The Leafs took a 3-2 decision in tonight’s preseason match on a late scrappy goal by Dave Bolland (he’s good at those). There was some injury concerns after Nazem Kadri blocked a shot with one of his patented nifty mittens, but early reports indicate it is just a bruise.

This was a preseason game, so it was far from pretty. Players come into these games with significantly different levels of motivation, skill and rustiness.  While many look at skill as the most significant of these qualities, consistent high level success in the NHL necessitates enormous amounts of motivation and effort.  To see this concept in action, one needs to look no further than the Senators themselves.  With their personnel and heavy injuries, Ottawa has attained success in the past two seasons largely due to a team-wide dedication to bringing it every night and following their gameplan.  The mentality to do whatever it takes to win is what separates the Alexander Semins from the Jonathan Toews.  It’s the basis for any sustained success in this league and something that Toronto should look for in all their players.

That being said, there were a few notes of interest from tonight’s tilt:

-Nazem Kadri is a shining example of a player with this very mentality.  Along with a ridiculous amount of skill, it is what makes him a truly tantalizing part of this team’s future.  He flashed the skill with a quick move for the first goal of the night in tight.  He demonstrated the never-say-die attitude by throwing hits and willingly blocking a shot (that subsequently elevated the average heart rate of Leafs Nation).  With talent and even more determination on his wings (e.g. David Clarkson) – the sky’s the limit for Nazem.

-Paul Ranger took a soft penalty in the first, only to come out of the box and hit a post on the counterattack.  Ranger’s long term future with this club is still very much up in the air, but it is looking more and more like he will provide a reliable presence on Toronto’s blueline this season.  In some respects, he brings a similar presence to aspiring Maple Leaf Stuart Percy (minus the size difference).  Not necessarily a dynamo at either end of the rink – but skilled, smart, and dependable.  The type of cost-effective, safe blueline presence that all contending clubs need.

-David Bolland can join Kadri, Clarkson, Grabovski and Phaneuf as players that would go through a wall to will this team to victory.  When Kessel’s shots aren’t going in or Reimer/Bernier are off their game, it will be the workmanlike attitude of this group that will keep Toronto in every game, giving them a chance to win through grit and determination where pure skill may falter.  Sure, his numbers (advanced and otherwise) were not great last year, but Bolland has that fierce competitiveness that will make this club an absolute pain to play against on any given night.  Proof? He paid the physical price on his game-winning goal tonight (he was also the beneficiary of some nice work by Morgan Rielly on the point).

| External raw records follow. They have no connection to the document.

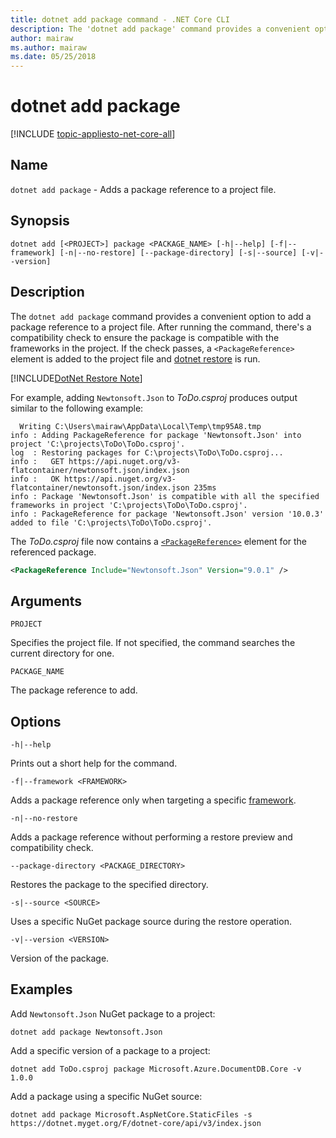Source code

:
 ```yaml
---
title: dotnet add package command - .NET Core CLI
description: The 'dotnet add package' command provides a convenient option to add a NuGet package reference to a project.
author: mairaw
ms.author: mairaw
ms.date: 05/25/2018
---
```

# dotnet add package

[!INCLUDE [topic-appliesto-net-core-all](../../../includes/topic-appliesto-net-core-all.md)]

## Name

`dotnet add package` - Adds a package reference to a project file.

## Synopsis

`dotnet add [<PROJECT>] package <PACKAGE_NAME> [-h|--help] [-f|--framework] [-n|--no-restore] [--package-directory] [-s|--source] [-v|--version]`

## Description

The `dotnet add package` command provides a convenient option to add a package reference to a project file. After running the command, there's a compatibility check to ensure the package is compatible with the frameworks in the project. If the check passes, a `<PackageReference>` element is added to the project file and [dotnet restore](dotnet-restore.md) is run.

[!INCLUDE[DotNet Restore Note](~/includes/dotnet-restore-note.md)]

For example, adding `Newtonsoft.Json` to *ToDo.csproj* produces output similar to the following example:

```console
  Writing C:\Users\mairaw\AppData\Local\Temp\tmp95A8.tmp
info : Adding PackageReference for package 'Newtonsoft.Json' into project 'C:\projects\ToDo\ToDo.csproj'.
log  : Restoring packages for C:\projects\ToDo\ToDo.csproj...
info :   GET https://api.nuget.org/v3-flatcontainer/newtonsoft.json/index.json
info :   OK https://api.nuget.org/v3-flatcontainer/newtonsoft.json/index.json 235ms
info : Package 'Newtonsoft.Json' is compatible with all the specified frameworks in project 'C:\projects\ToDo\ToDo.csproj'.
info : PackageReference for package 'Newtonsoft.Json' version '10.0.3' added to file 'C:\projects\ToDo\ToDo.csproj'.
```

The *ToDo.csproj* file now contains a [`<PackageReference>`](/nuget/consume-packages/package-references-in-project-files) element for the referenced package.

```xml
<PackageReference Include="Newtonsoft.Json" Version="9.0.1" />
```

## Arguments

`PROJECT`

Specifies the project file. If not specified, the command searches the current directory for one.

`PACKAGE_NAME`

The package reference to add.

## Options

`-h|--help`

Prints out a short help for the command.

`-f|--framework <FRAMEWORK>`

Adds a package reference only when targeting a specific [framework](../../standard/frameworks.md).

`-n|--no-restore`

Adds a package reference without performing a restore preview and compatibility check.

`--package-directory <PACKAGE_DIRECTORY>`

Restores the package to the specified directory.

`-s|--source <SOURCE>`

Uses a specific NuGet package source during the restore operation.

`-v|--version <VERSION>`

Version of the package.

## Examples

Add `Newtonsoft.Json` NuGet package to a project:

`dotnet add package Newtonsoft.Json`

Add a specific version of a package to a project:

`dotnet add ToDo.csproj package Microsoft.Azure.DocumentDB.Core -v 1.0.0`

Add a package using a specific NuGet source:

`dotnet add package Microsoft.AspNetCore.StaticFiles -s https://dotnet.myget.org/F/dotnet-core/api/v3/index.json`
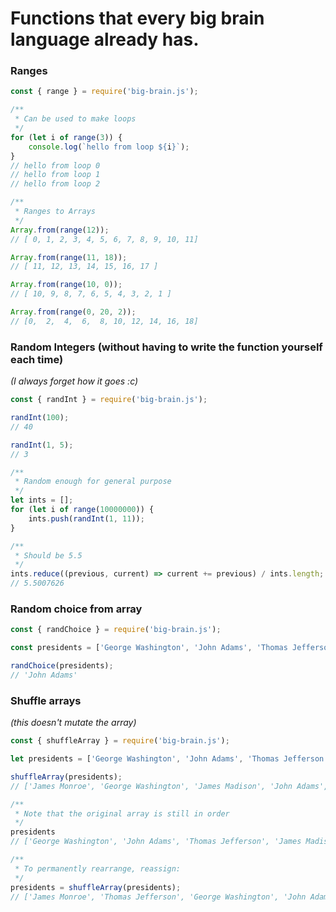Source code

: # Functions that every big brain language already has.

### Ranges
```js
const { range } = require('big-brain.js');

/**
 * Can be used to make loops
 */
for (let i of range(3)) {
	console.log(`hello from loop ${i}`);
}
// hello from loop 0
// hello from loop 1
// hello from loop 2

/**
 * Ranges to Arrays
 */
Array.from(range(12));
// [ 0, 1, 2, 3, 4, 5, 6, 7, 8, 9, 10, 11]

Array.from(range(11, 18));
// [ 11, 12, 13, 14, 15, 16, 17 ]

Array.from(range(10, 0));
// [ 10, 9, 8, 7, 6, 5, 4, 3, 2, 1 ]

Array.from(range(0, 20, 2));
// [0,  2,  4,  6,  8, 10, 12, 14, 16, 18]
```

### Random Integers (without having to write the function yourself each time)  
*(I always forget how it goes :c)*
```js
const { randInt } = require('big-brain.js');

randInt(100);
// 40

randInt(1, 5);
// 3

/**
 * Random enough for general purpose
 */
let ints = [];
for (let i of range(10000000)) {
	ints.push(randInt(1, 11));
}

/**
 * Should be 5.5
 */
ints.reduce((previous, current) => current += previous) / ints.length;
// 5.5007626

```

### Random choice from array
```js
const { randChoice } = require('big-brain.js');

const presidents = ['George Washington', 'John Adams', 'Thomas Jefferson', 'James Madison', 'James Monroe'];

randChoice(presidents);
// 'John Adams'
```

### Shuffle arrays
*(this doesn't mutate the array)*
```js
const { shuffleArray } = require('big-brain.js');

let presidents = ['George Washington', 'John Adams', 'Thomas Jefferson', 'James Madison', 'James Monroe'];

shuffleArray(presidents);
// ['James Monroe', 'George Washington', 'James Madison', 'John Adams', 'Thomas Jefferson']

/**
 * Note that the original array is still in order
 */
presidents
// ['George Washington', 'John Adams', 'Thomas Jefferson', 'James Madison', 'James Monroe']

/**
 * To permanently rearrange, reassign:
 */
presidents = shuffleArray(presidents);
// ['James Monroe', 'Thomas Jefferson', 'George Washington', 'John Adams', 'James Madison']
```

-Bolland adds to the dynamics of this team in a few ways.  First, McClement-Bolland got some looks on the PK tonight and could certainly become an effective duo going forward.  More importantly, Bolland and Kulemin are both dogged on the puck and just as hard to get off it, with their work yielding results a number of times tonight.  Mason Raymond brings speed and some offensive pop to this line, along with the underrated ability to just skate the puck out of trouble if needs be.  This is a third line in the mold of Carlyle’s vision that this club hasn’t seen in years.

-Speaking of Mason Raymond: he wants that job. Unless cap issues confound the situation, the Leafs should give it to him.  A cheap, one year contract to prove his worth (talk about sustained motivation).  Using his trademark speed, Raymond has stood out in every game he’s played so far. While his offensive output faltered at times in Vancouver, fans and analysts never faulted him on his effort or defensive determination.  Really, the only counterarguments to Raymond’s inclusion on this club have come from supporters of younger Leafs getting a “chance” in that slot.  The reality is, it’s almost a foregone conclusion that injuries will be removing players from this lineup in short order.  Raymond is versatile as he can easily be either a checking line winger or a fixture in the top six.  Get ‘er done Nonis.

-Jonathan Bernier looked his usual calm and collected self in the crease tonight, despite nursing a minor injury that caused him to leave after the first period.  The Toronto media will drum up this “goaltending controversy” for as long as humanly possible, but in reality the picture won’t be clear for months, if ever.  Given both goaltenders’ skills and relative experience, it is quite likely that they put forth similar levels of quality play in the Maple Leafs net.  My gut tells me this is one of those situations where a shared load in the crease may truly benefit the team – at least for this season.

Of course, we’re all hoping Carlyle and co. decide to start trotting out something closer to the opening nights lineup in the preseason games ahead.  Certain veterans are still adjusting and taking their time to round back into game form, but with a few key personnel decisions yet to be made, it would behoove the team to get into full gear as soon as possible.